[Source texts of formatted documents]
□ □ □ □ □
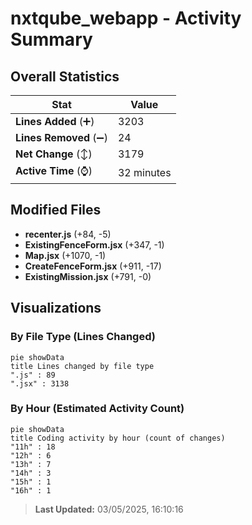 # nxtqube_webapp - Activity Summary 

## Overall Statistics

| Stat                   | Value                                                             |
| ---------------------- | ----------------------------------------------------------------- |
| **Lines Added** (➕)   | 3203                                          |
| **Lines Removed** (➖) | 24                                        |
| **Net Change** (↕)    | 3179                |
| **Active Time** (⌚)   | 32 minutes |


## Modified Files
- **recenter.js** (+84, -5)
- **ExistingFenceForm.jsx** (+347, -1)
- **Map.jsx** (+1070, -1)
- **CreateFenceForm.jsx** (+911, -17)
- **ExistingMission.jsx** (+791, -0)

## Visualizations

### By File Type (Lines Changed)

```mermaid
pie showData
title Lines changed by file type
".js" : 89
".jsx" : 3138
```

### By Hour (Estimated Activity Count)

```mermaid
pie showData
title Coding activity by hour (count of changes)
"11h" : 18
"12h" : 6
"13h" : 7
"14h" : 3
"15h" : 1
"16h" : 1
```


> **Last Updated:** 03/05/2025, 16:10:16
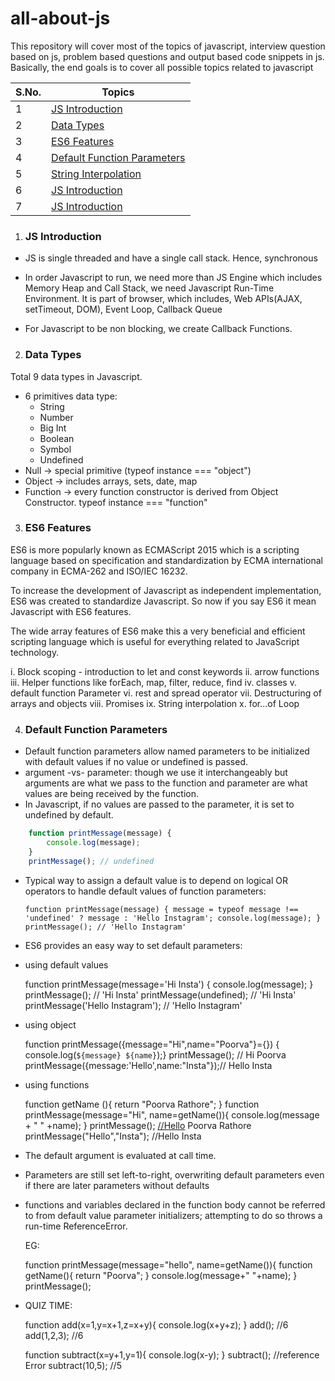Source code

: # all-about-js
This repository will cover most of the topics of javascript, interview question based on js, problem based questions and output based code snippets in js. Basically, the end goals is to cover all possible topics related to javascript

| S.No. | Topics |
|-------|-----------
| 1 | [JS Introduction](#js-introduction)|
| 2 | [Data Types](#data-types)|
| 3 | [ES6 Features](#es6-features)|
| 4 | [Default Function Parameters](#default-parameters)|
| 5 | [String Interpolation](#string-interpolation)|
| 6 | [JS Introduction](#intro)|
| 7 | [JS Introduction](#intro)|

1. ### JS Introduction
- JS is single threaded and have a single call stack. Hence, synchronous

- In order Javascript to run, we need more than JS Engine which includes Memory Heap and Call Stack, we need Javascript Run-Time Environment. It is part of browser, which includes, Web APIs(AJAX, setTimeout, DOM), Event Loop, Callback Queue

- For Javascript to be non blocking, we create Callback Functions.

2. ### Data Types
Total 9 data types in Javascript.

- 6 primitives data type:
    - String
    - Number
    - Big Int
    - Boolean
    - Symbol
    - Undefined
- Null → special primitive (typeof instance === "object")
- Object → includes arrays, sets, date, map
- Function → every function constructor is derived from Object Constructor. typeof instance === "function"

3. ### ES6 Features
ES6 is more popularly known as  ECMAScript 2015 which is a scripting language based on specification and standardization by ECMA international company in ECMA-262 and ISO/IEC 16232.

To increase the development of Javascript as independent implementation, ES6 was created to standardize Javascript. So now if you say ES6 it mean Javascript with ES6 features.

The wide array features of ES6 make this a very beneficial and efficient scripting language which is useful for everything related to JavaScript technology.

i. Block scoping - introduction to let and const keywords
ii. arrow functions
iii. Helper functions like forEach, map, filter, reduce, find
iv. classes 
v. default function Parameter
vi. rest and spread operator
vii. Destructuring of arrays and objects
viii. Promises
ix. String interpolation
x. for...of Loop

4. ### Default Function Parameters
- Default function parameters allow named parameters to be initialized with default values if no value or undefined is passed.
- argument -vs- parameter: though we use it interchangeably but arguments are what we pass to the function and parameter are what values are being received by the function.
- In Javascript, if no values are passed to the parameter, it is set to undefined by default.
```js
    function printMessage(message) {
        console.log(message);
    }
    printMessage(); // undefined
```
- Typical way to assign a default value is to depend on logical OR operators to handle default values of function parameters:

    `function printMessage(message) {
       message = typeof message !== 'undefined' ? message : 'Hello Instagram';
       console.log(message);
    }
    printMessage(); // 'Hello Instagram'`
    
- ES6 provides an easy way to set default parameters:
- using default values

    function printMessage(message='Hi Insta') {
      console.log(message);
    }
    printMessage(); // 'Hi Insta'
    printMessage(undefined); // 'Hi Insta'
    printMessage('Hello Instagram'); // 'Hello Instagram'

- using object

    function printMessage({message="Hi",name="Poorva"}={}) {
    console.log(`${message} ${name}`);}
    printMessage(); // Hi Poorva
    printMessage({message:'Hello',name:"Insta"});// Hello Insta

- using functions

    function getName (){
    return "Poorva Rathore";
    }
    function printMessage(message="Hi", name=getName()){
    console.log(message + " " +name);
    }
    printMessage(); [//Hello](//hello) Poorva Rathore
    printMessage("Hello","Insta"); //Hello Insta

- The default argument is evaluated at call time.
- Parameters are still set left-to-right, overwriting default parameters even if there are later parameters without defaults
- functions and variables declared in the function body cannot be referred to from default value parameter initializers; attempting to do so throws a run-time ReferenceError.

    EG:

    function printMessage(message="hello", name=getName()){
    function getName(){
    return "Poorva";
    }
    console.log(message+" "+name);
    }
    printMessage(); 

- QUIZ TIME:

    function add(x=1,y=x+1,z=x+y){
    console.log(x+y+z);
    }
    add(); //6
    add(1,2,3); //6

    function subtract(x=y+1,y=1){
    console.log(x-y);
    }
    subtract(); //reference Error
    subtract(10,5); //5

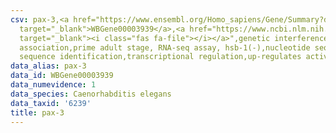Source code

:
 ```yaml
---
csv: pax-3,<a href="https://www.ensembl.org/Homo_sapiens/Gene/Summary?db=core;g=WBGene00003939"
  target="_blank">WBGene00003939</a>,<a href="https://www.ncbi.nlm.nih.gov/pubmed/30894454"
  target="_blank"><i class="fas fa-file"></i></a>",genetic interference,functional
  association,prime adult stage, RNA-seq assay, hsb-1(-),nucleotide sequence identification,nucleotide
  sequence identification,transcriptional regulation,up-regulates activity
data_alias: pax-3
data_id: WBGene00003939
data_numevidence: 1
data_species: Caenorhabditis elegans
data_taxid: '6239'
title: pax-3
---
```

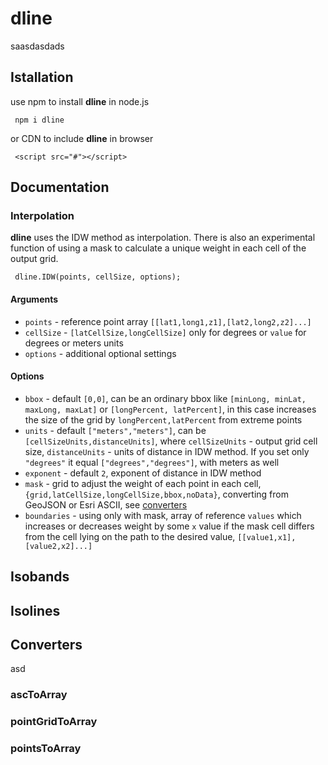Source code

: # dline
saasdasdads
## Istallation
  use npm to install **dline** in node.js 
```
 npm i dline
```
 or CDN to include **dline** in browser
```
 <script src="#"></script>
```
## Documentation

### Interpolation

  **dline** uses the IDW method as interpolation. There is also an experimental function of using a mask to calculate a unique weight in each cell of the output grid.

```
 dline.IDW(points, cellSize, options);
```
#### Arguments
 - `points` - reference point array `[[lat1,long1,z1],[lat2,long2,z2]...]`
 - `cellSize` - `[latCellSize,longCellSize]` only for degrees or `value` for degrees or meters units
 - `options` - additional optional settings

#### Options
 - `bbox` - default `[0,0]`, can be an ordinary bbox like `[minLong, minLat, maxLong, maxLat]`  or `[longPercent, latPercent]`, in this case increases the size of the grid by `longPercent,latPercent` from extreme points
 - `units` - default `["meters","meters"]`, can be `[cellSizeUnits,distanceUnits]`, where `cellSizeUnits` - output grid cell size, `distanceUnits` - units of distance in IDW method. If you set only  `"degrees"` it equal `["degrees","degrees"]`, with meters as well
 - `exponent` - default `2`,  exponent of distance in IDW method
 - `mask` - grid to adjust the weight of each point in each cell, `{grid,latCellSize,longCellSize,bbox,noData}`, converting from GeoJSON or Esri ASCII, see [converters](##Converters)
 - `boundaries` - using only with mask, array of reference `values` which increases or decreases weight by some `x` value if the mask cell differs from the cell lying on the path to the desired value, `[[value1,x1],[value2,x2]...]`

## Isobands

  

## Isolines

  

## Converters
asd
  

### ascToArray

  

### pointGridToArray

  

### pointsToArray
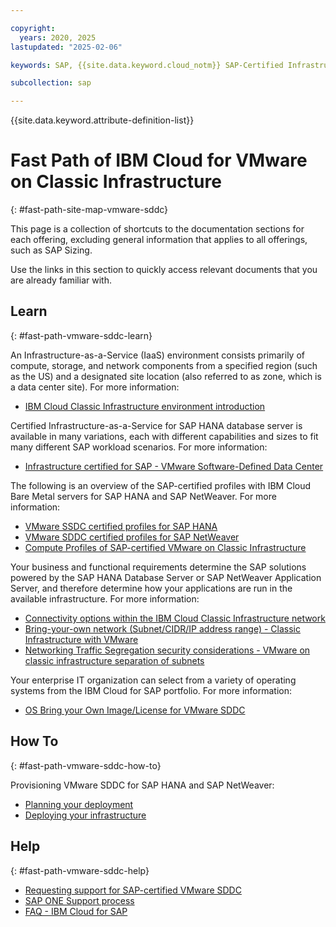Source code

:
 ```yaml
---

copyright:
  years: 2020, 2025
lastupdated: "2025-02-06"

keywords: SAP, {{site.data.keyword.cloud_notm}} SAP-Certified Infrastructure, {{site.data.keyword.ibm_cloud_sap}}, SAP Workloads

subcollection: sap

---
```


{{site.data.keyword.attribute-definition-list}}

# Fast Path of IBM Cloud for VMware on Classic Infrastructure
{: #fast-path-site-map-vmware-sddc}

This page is a collection of shortcuts to the documentation sections for each offering, excluding general information that applies to all offerings, such as SAP Sizing.

Use the links in this section to quickly access relevant documents that you are already familiar with.


## Learn
{: #fast-path-vmware-sddc-learn}

An Infrastructure-as-a-Service (IaaS) environment consists primarily of compute, storage, and network components from a specified region (such as the US) and a designated site location (also referred to as zone, which is a data center site). For more information:
- [IBM Cloud Classic Infrastructure environment introduction](/docs/sap?topic=sap-classic-env-introduction)


Certified Infrastructure-as-a-Service for SAP HANA database server is available in many variations, each with different capabilities and sizes to fit many different SAP workload scenarios. For more information:
- [Infrastructure certified for SAP - VMware Software-Defined Data Center](/docs/sap?topic=sap-iaas-offerings#iaas-vmware)


The following is an overview of the SAP-certified profiles with IBM Cloud Bare Metal servers for SAP HANA and SAP NetWeaver. For more information:
- [VMware SSDC certified profiles for SAP HANA](/docs/sap?topic=sap-hana-iaas-offerings-profiles-vmware)
- [VMware SDDC certified profiles for SAP NetWeaver](/docs/sap?topic=sap-nw-iaas-offerings-profiles-vmware)
- [Compute Profiles of SAP-certified VMware on Classic Infrastructure](/docs/sap?topic=sap-compute-os-design-considerations#compute-vmware)


Your business and functional requirements determine the SAP solutions powered by the SAP HANA Database Server or SAP NetWeaver Application Server, and therefore determine how your applications are run in the available infrastructure. For more information:
- [Connectivity options within the IBM Cloud Classic Infrastructure network](/docs/sap?topic=sap-determine-access#determine-access-connectivity-options-classic)
- [Bring-your-own network (Subnet/CIDR/IP address range) - Classic Infrastructure with VMware](/docs/sap?topic=sap-networking-design-considerations#network-connectivity-byo-classic-vmware)
- [Networking Traffic Segregation security considerations - VMware on classic infrastructure separation of subnets](/docs/sap?topic=sap-networking-design-considerations#network-security-vmware-separate-subnets)


Your enterprise IT organization can select from a variety of operating systems from the IBM Cloud for SAP portfolio. For more information:
- [OS Bring your Own Image/License for VMware SDDC](/docs/sap?topic=sap-compute-os-design-considerations#os-byos)




## How To
{: #fast-path-vmware-sddc-how-to}

Provisioning VMware SDDC for SAP HANA and SAP NetWeaver:
- [Planning your deployment](/docs/sap?topic=sap-vmware-sddc-planning-items)
- [Deploying your infrastructure](/docs/sap?topic=sap-vmware-sddc-set-up-infrastructure)


## Help
{: #fast-path-vmware-sddc-help}

- [Requesting support for SAP-certified VMware SDDC](/docs/sap?topic=sap-help-support#ibm-cloud-support-case)
- [SAP ONE Support process](/docs/sap?topic=sap-help-support#sap-one-support)
- [FAQ - IBM Cloud for SAP](/docs/sap?topic=sap-faq-ibm-cloud-for-sap)
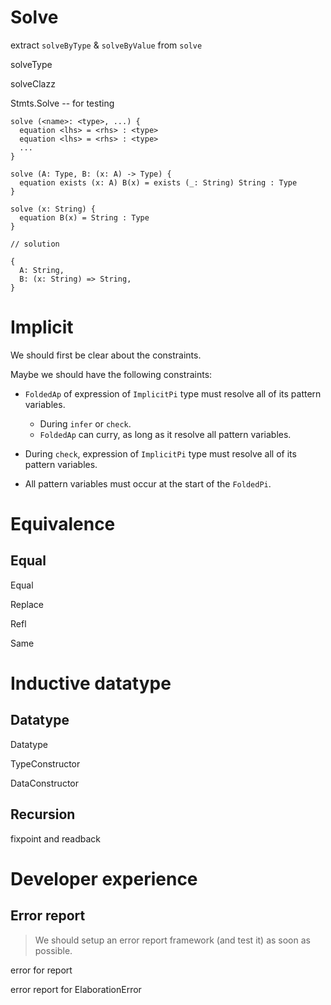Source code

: # Solve

extract `solveByType` & `solveByValue` from `solve`

solveType

solveClazz

Stmts.Solve -- for testing

```
solve (<name>: <type>, ...) {
  equation <lhs> = <rhs> : <type>
  equation <lhs> = <rhs> : <type>
  ...
}
```

```
solve (A: Type, B: (x: A) -> Type) {
  equation exists (x: A) B(x) = exists (_: String) String : Type
}

solve (x: String) {
  equation B(x) = String : Type
}

// solution

{
  A: String,
  B: (x: String) => String,
}
```

# Implicit

We should first be clear about the constraints.

Maybe we should have the following constraints:

- `FoldedAp` of expression of `ImplicitPi` type
  must resolve all of its pattern variables.

  - During `infer` or `check`.
  - `FoldedAp` can curry, as long as it resolve all pattern variables.

- During `check`, expression of `ImplicitPi` type
  must resolve all of its pattern variables.

- All pattern variables must occur at the start of the `FoldedPi`.

# Equivalence

## Equal

Equal

Replace

Refl

Same

# Inductive datatype

## Datatype

Datatype

TypeConstructor

DataConstructor

## Recursion

fixpoint and readback

# Developer experience

## Error report

> We should setup an error report framework (and test it) as soon as possible.

error for report

error report for ElaborationError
□ □ □ □ □
◆ **Work order**: Within the records above, each line containing "https" is to be returned.

◆ **Exercise output**:
csv: pax-3,<a href="https://www.ensembl.org/Homo_sapiens/Gene/Summary?db=core;g=WBGene00003939"
  target="_blank">WBGene00003939</a>,<a href="https://www.ncbi.nlm.nih.gov/pubmed/30894454"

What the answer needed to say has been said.